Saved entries
◇ ◇ ◇ ◇ ◇ ◇ ◇

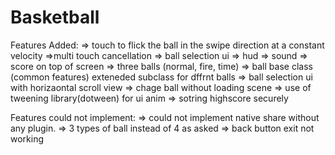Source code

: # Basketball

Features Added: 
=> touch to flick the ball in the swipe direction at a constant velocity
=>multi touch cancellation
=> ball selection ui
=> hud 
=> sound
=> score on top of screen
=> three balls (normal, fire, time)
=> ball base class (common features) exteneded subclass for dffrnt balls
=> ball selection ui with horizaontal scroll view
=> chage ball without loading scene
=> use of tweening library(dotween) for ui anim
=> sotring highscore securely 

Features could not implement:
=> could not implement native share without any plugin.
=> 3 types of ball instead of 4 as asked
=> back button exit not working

◇ ◇ ◇ ◇ ◇ ◇ ◇

ABOUT THIS TASK. Please count the lines in the data that include the word "balls" and report the number by itself.

SOLUTION BELOW. 2